The same problem as mentioned above occurs here. Our own species was contemporary with Neanderthals so how do we know that they're really two different species? The skeletal structure appears different, to be sure, but skeletal structure is irrelevant. The skeletal structure of Great Danes and Chihuahuas differs significantly but they're still the same species. The criterion for distinct species is reproductive isolation - the inability to produce fertile offspring - not skeletal structure.

Susan Anton, a New York University anthropologist and co-author of the Leakey work, said she expects anti-evolution proponents to seize on the new research, but said it would be a mistake to try to use the new work to show flaws in evolution theory.

I don't know why it would be a mistake to use this to show the flaws of evolutionary theory. Generations of students have been taught that it's a demonstrated fact that our species is linearly descended from erectus which evolved from habilis. Students since the 19th century have been shown illustrations of the progressive evolution of modern man and have been assured by their teachers that the illustrations are reasonably accurate. Now we discover that they're not accurate at all.
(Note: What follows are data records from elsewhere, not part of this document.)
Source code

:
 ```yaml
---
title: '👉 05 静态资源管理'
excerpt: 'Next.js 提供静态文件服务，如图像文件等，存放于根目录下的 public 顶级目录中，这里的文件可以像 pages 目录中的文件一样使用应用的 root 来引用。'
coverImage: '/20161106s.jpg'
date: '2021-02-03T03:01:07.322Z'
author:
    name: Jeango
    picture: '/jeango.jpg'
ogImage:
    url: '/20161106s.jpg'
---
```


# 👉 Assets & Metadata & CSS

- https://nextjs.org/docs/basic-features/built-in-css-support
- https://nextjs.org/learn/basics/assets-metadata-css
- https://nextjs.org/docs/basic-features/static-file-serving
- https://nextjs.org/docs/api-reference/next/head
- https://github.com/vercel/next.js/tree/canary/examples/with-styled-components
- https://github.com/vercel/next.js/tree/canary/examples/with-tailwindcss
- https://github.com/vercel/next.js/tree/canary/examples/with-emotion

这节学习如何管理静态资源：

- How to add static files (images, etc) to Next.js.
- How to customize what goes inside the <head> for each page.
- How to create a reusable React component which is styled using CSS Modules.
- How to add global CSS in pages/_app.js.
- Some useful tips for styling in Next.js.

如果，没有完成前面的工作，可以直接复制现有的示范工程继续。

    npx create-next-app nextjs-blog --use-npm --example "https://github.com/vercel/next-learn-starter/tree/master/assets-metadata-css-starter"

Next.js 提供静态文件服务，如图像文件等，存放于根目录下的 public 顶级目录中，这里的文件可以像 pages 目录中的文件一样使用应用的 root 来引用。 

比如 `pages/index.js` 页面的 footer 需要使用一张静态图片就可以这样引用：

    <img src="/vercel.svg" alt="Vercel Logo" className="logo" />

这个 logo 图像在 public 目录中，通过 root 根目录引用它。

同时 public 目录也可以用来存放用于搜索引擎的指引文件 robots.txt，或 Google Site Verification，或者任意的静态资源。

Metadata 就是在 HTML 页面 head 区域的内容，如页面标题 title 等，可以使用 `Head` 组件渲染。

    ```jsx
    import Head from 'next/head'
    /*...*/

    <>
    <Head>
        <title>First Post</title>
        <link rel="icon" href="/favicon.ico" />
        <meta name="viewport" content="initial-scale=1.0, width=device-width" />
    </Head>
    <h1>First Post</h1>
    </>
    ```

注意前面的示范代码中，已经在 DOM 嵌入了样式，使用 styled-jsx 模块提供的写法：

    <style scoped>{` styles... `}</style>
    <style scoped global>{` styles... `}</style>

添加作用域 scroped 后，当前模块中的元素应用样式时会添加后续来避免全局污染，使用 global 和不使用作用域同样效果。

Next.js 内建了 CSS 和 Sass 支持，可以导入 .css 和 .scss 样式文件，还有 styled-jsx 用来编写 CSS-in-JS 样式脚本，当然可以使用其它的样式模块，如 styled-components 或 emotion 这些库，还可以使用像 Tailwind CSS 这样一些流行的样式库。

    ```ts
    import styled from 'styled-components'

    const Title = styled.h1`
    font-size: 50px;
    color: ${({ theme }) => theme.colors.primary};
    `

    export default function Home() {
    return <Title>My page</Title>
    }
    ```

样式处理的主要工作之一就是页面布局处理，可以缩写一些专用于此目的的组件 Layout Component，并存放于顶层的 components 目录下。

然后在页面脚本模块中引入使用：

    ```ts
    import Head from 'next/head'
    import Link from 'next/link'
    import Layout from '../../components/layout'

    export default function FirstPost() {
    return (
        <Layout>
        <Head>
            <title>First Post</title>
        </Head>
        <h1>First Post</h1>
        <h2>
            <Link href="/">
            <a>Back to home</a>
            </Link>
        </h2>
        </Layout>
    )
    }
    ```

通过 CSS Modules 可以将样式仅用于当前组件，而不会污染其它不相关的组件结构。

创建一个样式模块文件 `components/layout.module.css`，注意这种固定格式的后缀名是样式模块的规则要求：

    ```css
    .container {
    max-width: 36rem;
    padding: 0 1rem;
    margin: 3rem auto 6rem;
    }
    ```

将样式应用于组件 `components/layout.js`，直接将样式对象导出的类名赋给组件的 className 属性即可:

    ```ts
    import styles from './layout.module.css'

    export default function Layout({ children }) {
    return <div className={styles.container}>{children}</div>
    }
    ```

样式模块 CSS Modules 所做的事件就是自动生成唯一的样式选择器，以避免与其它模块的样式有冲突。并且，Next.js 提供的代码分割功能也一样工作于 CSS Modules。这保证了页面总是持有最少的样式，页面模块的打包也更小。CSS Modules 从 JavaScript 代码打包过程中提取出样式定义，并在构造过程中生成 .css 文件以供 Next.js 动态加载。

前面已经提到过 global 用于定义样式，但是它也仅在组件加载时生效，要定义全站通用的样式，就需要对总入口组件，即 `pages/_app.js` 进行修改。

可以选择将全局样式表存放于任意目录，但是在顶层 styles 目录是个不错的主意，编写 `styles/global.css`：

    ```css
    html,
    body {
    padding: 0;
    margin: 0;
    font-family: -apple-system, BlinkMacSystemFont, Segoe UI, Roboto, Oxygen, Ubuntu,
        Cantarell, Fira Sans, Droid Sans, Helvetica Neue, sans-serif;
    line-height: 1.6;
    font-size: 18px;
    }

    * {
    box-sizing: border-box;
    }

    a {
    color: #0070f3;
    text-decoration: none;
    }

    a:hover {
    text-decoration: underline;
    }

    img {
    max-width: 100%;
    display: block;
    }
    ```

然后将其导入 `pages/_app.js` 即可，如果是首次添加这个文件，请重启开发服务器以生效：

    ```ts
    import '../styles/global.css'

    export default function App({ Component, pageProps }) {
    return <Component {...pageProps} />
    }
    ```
Meanwhile, creationists of various types, most notably the Young Earth Creationists, have for sixty years been telling us that all hominids, despite their morphological differences, are the same species. They've been insisting that the conventional assumption of a linear evolutionary progression culminating in Homo sapiens is just wrong, that the evidence for it was very weak.

The Leakey discovery confirms the creationists' argument and refutes the traditional Darwinian view. I think the creationists have a right to point that out and to remind people that the evolutionists have been wrong about this aspect of their theory for over a century.

Anton then says this:

"This is not questioning the idea at all of evolution; it is refining some of the specific points," Anton said. "This is a great example of what science does and religion doesn't do. It's a continous self-testing process."

Of course. No Darwinian would ever think that any discovery, no matter how incompatible with their theory, would ever call that theory into question, but set that aside.

What does religion have to do with this discovery? The main question raised by the article is what reason is there for assuming that H. habilis and H. erectus - or Neanderthals and H. sapiens, for that matter - are all separate and distinct species? If it turns out that they're not that fact might have dramatic philosophical and religious implications, but to suggest, as Ms Anton seems to do, that simply questioning the Darwinian paradigm of human evolution is ipso facto religious is more than a little peculiar.